If the medication is prescribed to be taken once or twice a day, give these medicines at home. When the medication is prescribed by the physician to be taken three times a day, (such as antibiotics), it should be given at home in the morning, after school, and in the evening.  This is an acceptable method of medication administration unless otherwise specifically ordered by the physician.  If the medication is prescribed to be taken four times a day, the nurse will be glad to accommodate you, but the above guidelines must be followed.  If your child goes on a field trip that is longer than the normal school day (24 hours or longer) the parent is responsible for providing appropriate forms and medication in a labeled bottle with instructions for the person assisting with the medications. 

Non-Prescription (OTC) Medications

Non-Prescription (OTC) Medications can be dispensed by the school nurse or principal’s designee if written permission Non-Precription Authorization   (Download form) is granted by the parents or legal guardian.  The medication must be sent in the original container labeled with the child’s name.  No medication will be given to the student unless it is brought from home with permission.  Manufacturer’s recommended dosages will be given unless a health care practitioner approves another dose in writing.

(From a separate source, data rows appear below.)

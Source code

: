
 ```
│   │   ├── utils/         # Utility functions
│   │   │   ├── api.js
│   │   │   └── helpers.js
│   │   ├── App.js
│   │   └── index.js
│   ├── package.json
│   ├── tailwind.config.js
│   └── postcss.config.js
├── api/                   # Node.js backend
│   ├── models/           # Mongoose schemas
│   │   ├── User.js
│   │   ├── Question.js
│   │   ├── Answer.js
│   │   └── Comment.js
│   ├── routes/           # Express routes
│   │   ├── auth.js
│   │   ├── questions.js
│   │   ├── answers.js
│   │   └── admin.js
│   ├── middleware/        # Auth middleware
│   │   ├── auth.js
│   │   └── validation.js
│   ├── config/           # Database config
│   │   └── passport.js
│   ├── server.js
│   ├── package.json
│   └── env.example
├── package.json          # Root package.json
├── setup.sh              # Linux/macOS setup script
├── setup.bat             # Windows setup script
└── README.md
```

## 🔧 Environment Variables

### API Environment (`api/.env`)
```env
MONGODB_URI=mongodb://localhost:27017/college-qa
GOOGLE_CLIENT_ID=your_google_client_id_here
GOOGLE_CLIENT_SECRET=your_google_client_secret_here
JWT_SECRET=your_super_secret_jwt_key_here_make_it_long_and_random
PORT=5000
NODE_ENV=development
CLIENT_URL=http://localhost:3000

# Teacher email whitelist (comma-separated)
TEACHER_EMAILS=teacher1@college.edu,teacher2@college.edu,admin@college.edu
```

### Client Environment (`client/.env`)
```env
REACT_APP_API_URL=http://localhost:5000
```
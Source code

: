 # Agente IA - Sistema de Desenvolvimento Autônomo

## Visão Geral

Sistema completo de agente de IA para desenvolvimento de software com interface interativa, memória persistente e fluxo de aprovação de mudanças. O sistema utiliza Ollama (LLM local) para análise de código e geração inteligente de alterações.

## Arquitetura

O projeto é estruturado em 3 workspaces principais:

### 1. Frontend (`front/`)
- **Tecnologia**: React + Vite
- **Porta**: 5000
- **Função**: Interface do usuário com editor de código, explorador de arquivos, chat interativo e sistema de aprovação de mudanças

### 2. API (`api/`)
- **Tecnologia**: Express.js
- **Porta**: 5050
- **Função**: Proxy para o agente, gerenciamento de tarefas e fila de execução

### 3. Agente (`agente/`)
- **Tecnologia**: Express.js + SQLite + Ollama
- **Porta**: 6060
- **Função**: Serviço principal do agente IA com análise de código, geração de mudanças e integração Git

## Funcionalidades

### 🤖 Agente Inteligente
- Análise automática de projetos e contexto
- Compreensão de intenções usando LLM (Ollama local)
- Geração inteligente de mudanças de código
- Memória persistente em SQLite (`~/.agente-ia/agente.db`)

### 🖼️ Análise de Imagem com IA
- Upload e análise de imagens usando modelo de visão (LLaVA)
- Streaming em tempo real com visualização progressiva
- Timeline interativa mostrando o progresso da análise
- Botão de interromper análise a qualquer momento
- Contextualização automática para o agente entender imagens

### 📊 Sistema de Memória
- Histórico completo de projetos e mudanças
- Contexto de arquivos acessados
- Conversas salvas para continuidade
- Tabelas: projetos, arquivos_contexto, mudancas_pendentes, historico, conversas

Emergency Medication (e.g., INHALERS, EPI-PENS)

Students who require the immediate availability of medication may be allowed to keep it with them rather than in the health room only in accordance with the quidelines of self-medicating.  This must be accompanied with b a written Self-Medicating Authorization form (Download form) signed by you and your child’s medical physician.  All parents/ guardians of students carrying such medications assume responsibility for assuring that the carried medication is in a pharmacy labeled container, and is neither out-of-date nor empty.

Injectable Medications

Injectable Medications (such as insulin or Epi-Pens) may be self-administered, or may be administered by the school nurse.  If the student has an emergency medication (such as glucagon) to be administered by injection and cannot personally inject it, EMS will be called to the scene if the nurse is not present.  School personnel will not be expected to administer injections not supplied in auto-pen form if the nurse is not available. 

Field Trip Medications

Each medication to be given must have a Field Trip Parental Permission paper completed.  Students may not have medications in their possession.
The form (Download form) and the medication must be given to the school nurse or directly to the person administering medication on the trip at least three (3) days before the trip.  All medications must be in the original container, clearly labeled with the student’s name.  Only the amount of medication needed on the trip should be sent. 

If the medication currently is  administered at school and has the paperwork completed the parent may complete the Field Trip Form and return.  If the medication is currently given at home only and not at school, please have the correct form completed as well.  A Physician Authorization for Perscription Medication (Download form) or a Non-prescription Authorization  (Download form) must be completed and returned with the Field Trip Form.